I Buddenbrook – nell’originale tedesco Buddenbrooks, cioè il plurale di un cognome, – sa di una serietà quasi dinastica. Suggerisce una solida continuità generazionale, una stabilità basata su coalizioni accuratamente forgiate, rituali privati e diritto di successione. Perché una famiglia rivesta il ruolo di protagonista collettivo, deve abbracciare almeno alcune generazioni. Si deve moltiplicare, si deve arricchire di alcune personalità di spicco, che nel corso dei decenni tenteranno, come vuole una società moderna in un mondo in rapida e turbolenta evoluzione, di resistere alle sfide oppure soccomberanno.

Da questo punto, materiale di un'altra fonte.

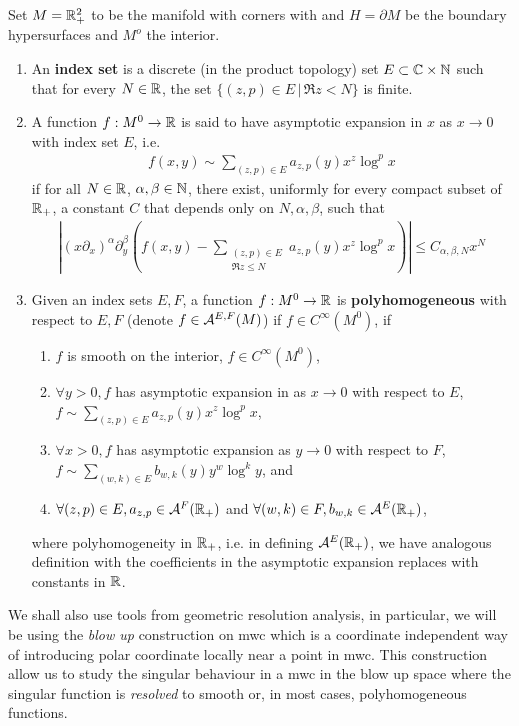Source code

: \documentclass{article}
\begin{document}
\begin{definition} \cite{grieser_scales_blow_up}
Set $M = \mathbb R_+^2$ to be the manifold with corners with and $H = \partial M$ be the boundary hypersurfaces and $M^o$ the interior. 
\begin{enumerate}
\item An \textbf{index set} is a discrete (in the product topology) set $E \subset \mathbb C \times \mathbb N$ such that for every $N \in \mathbb R$, the set $\{(z, p) \in E \, |\, \Re z < N\}$ is finite. 
\item A function $f: M^0 \to \mathbb R$ is said to have asymptotic expansion in $x$ as $x \to 0$ with index set $E$, i.e. 
\begin{align*}
f(x, y) \sim \sum_{(z, p) \in E} a_{z, p}(y) x^z \log^p x
\end{align*}
if for all $N \in \mathbb R$, $\alpha, \beta \in \mathbb N$, there exist, uniformly for every compact subset of $\mathbb R_+$, a constant $C$ that depends only on $N, \alpha, \beta$, such that 
\begin{align*}
\left | (x\partial_x)^\alpha \partial_y^\beta \left( f(x, y) -  \sum_{\substack{(z, p) \in E \\ \Re z \leq N}} a_{z, p}(y) x^z \log^p x \right ) \right | \leq C_{\alpha, \beta, N} x^N
\end{align*}
\item Given an index sets $E, F$, a function $f: M^0 \to \mathbb R$ is \textbf{polyhomogeneous} with respect to $E, F$ (denote $f \in {\cal A}^{E, F}(M)$) if $f \in C^\infty(M^0)$, if 
\begin{enumerate}
\item $f$ is smooth on the interior, $f \in C^\infty(M^0)$, 
\item $\forall y > 0, f$ has asymptotic expansion in as $x \to 0$ with respect to $E$, $f \sim \sum_{(z, p) \in E} a_{z, p}(y) x^z \log^p x$, 
\item $\forall x > 0, f$ has asymptotic expansion as $y \to 0$ with respect to $F$, $f \sim \sum_{(w, k) \in E} b_{w, k}(y) y^w \log^k y$, and
\item $\forall (z, p) \in E, a_{z, p} \in {\cal A}^F(\mathbb R_+)$ and $\forall (w, k) \in F, b_{w, k} \in {\cal A}^E(\mathbb R_+)$,
\end{enumerate}
where polyhomogeneity in $\mathbb R_+$, i.e. in defining ${\cal A}^E(\mathbb R_+)$, we have analogous definition with the coefficients in the asymptotic expansion replaces with constants in $\mathbb R$. 
\end{enumerate}
\end{definition}
We shall also use tools from geometric resolution analysis, in particular, we will be using the \emph{blow up} construction on mwc which is a coordinate independent way of introducing polar coordinate locally near a point in mwc. This construction allow us to study the singular behaviour in a mwc in the blow up space where the singular function is \emph{resolved} to smooth or, in most cases, polyhomogeneous functions. 
\begin{definition} 

\end{definition}
\end{document}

E poi il sottotitolo, quasi sussurrato: Decadenza di una famiglia (Verfall einer Familie). Già dalle primissime frasi si delinea la struttura genealogica della famiglia a partire dalla coppia, con i figli e i nonni, ai quali si intrecciano e si sommano i diversi parenti e gli intrighi familiari. Ogni due giovedì l’intera famiglia si riunisce a pranzo, e nelle occasioni speciali si aggiungono anche gli intimi amici. Ed ecco una di queste occasioni speciali: il ricevimento nella nuova dimora di Mengstraße. La prima parte racconta un pomeriggio di vita quotidiana – una vita piena, saldamente inserita in società, con le sue tradizioni e promettenti prospettive. Nel giro di poco capiamo anche chi a queste riunioni di famiglia non partecipa affatto: il figlio del vecchio Buddenbrook, nato dal primo matrimonio, e che avendo sposato contro il suo volere una giovane donna di bassissimo rango sociale,“quella signorina Stüwing”, ha perso il favore del padre. Parallelamente, come nelle migliori overture, viene presentata en passent la famiglia Ratenkamp, un tempo ricca e autorevole ma che negli ultimi tempi è miseramente caduta in disgrazia.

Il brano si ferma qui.